━━━━━ Data section

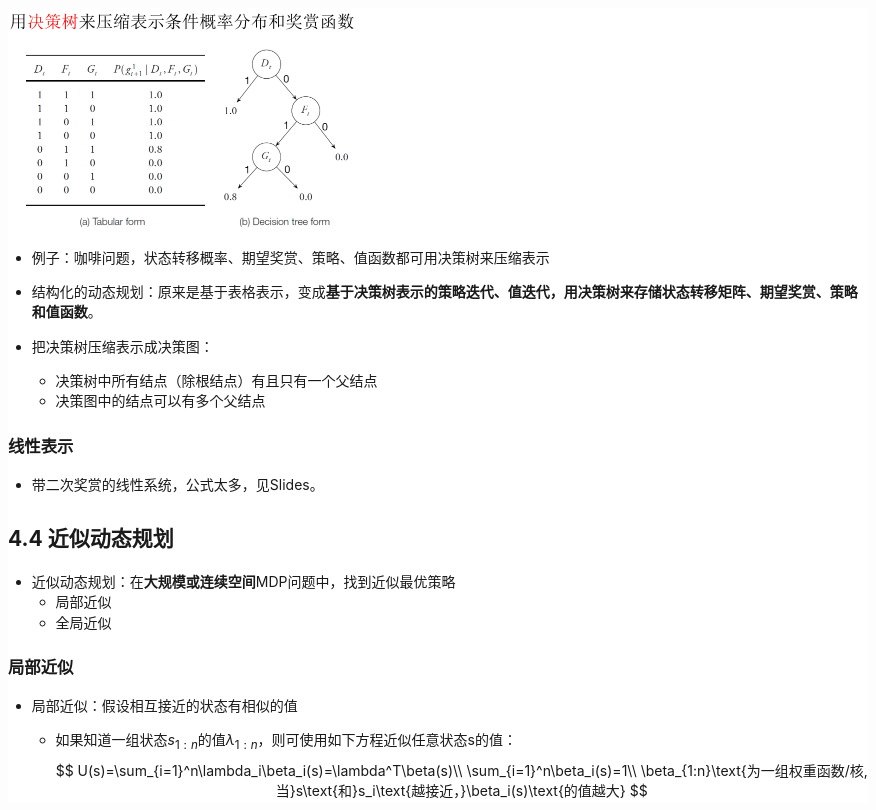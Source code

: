   <img src="pic\image-20200414212929629.png" alt="image-20200414212929629" style="zoom:50%;" />

+ 例子：咖啡问题，状态转移概率、期望奖赏、策略、值函数都可用决策树来压缩表示

+ 结构化的动态规划：原来是基于表格表示，变成**基于决策树表示的策略迭代、值迭代，用决策树来存储状态转移矩阵、期望奖赏、策略和值函数**。

+ 把决策树压缩表示成决策图：
  + 决策树中所有结点（除根结点）有且只有一个父结点
  + 决策图中的结点可以有多个父结点



### 线性表示

+ 带二次奖赏的线性系统，公式太多，见Slides。



## 4.4 近似动态规划

+ 近似动态规划：在**大规模或连续空间**MDP问题中，找到近似最优策略
  + 局部近似
  + 全局近似

### 局部近似

+ 局部近似：假设相互接近的状态有相似的值

  + 如果知道一组状态$s_{1:n}$的值$\lambda_{1:n}$，则可使用如下方程近似任意状态s的值：
    $$
    U(s)=\sum_{i=1}^n\lambda_i\beta_i(s)=\lambda^T\beta(s)\\
    \sum_{i=1}^n\beta_i(s)=1\\
    \beta_{1:n}\text{为一组权重函数/核,当}s\text{和}s_i\text{越接近，}\beta_i(s)\text{的值越大}
    $$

━━━━━━━━━━

Exercise: Scan the data above, find each line with "期望奖赏", and copy it.

Answer space:
+ 例子：咖啡问题，状态转移概率、期望奖赏、策略、值函数都可用决策树来压缩表示
+ 结构化的动态规划：原来是基于表格表示，变成**基于决策树表示的策略迭代、值迭代，用决策树来存储状态转移矩阵、期望奖赏、策略和值函数**。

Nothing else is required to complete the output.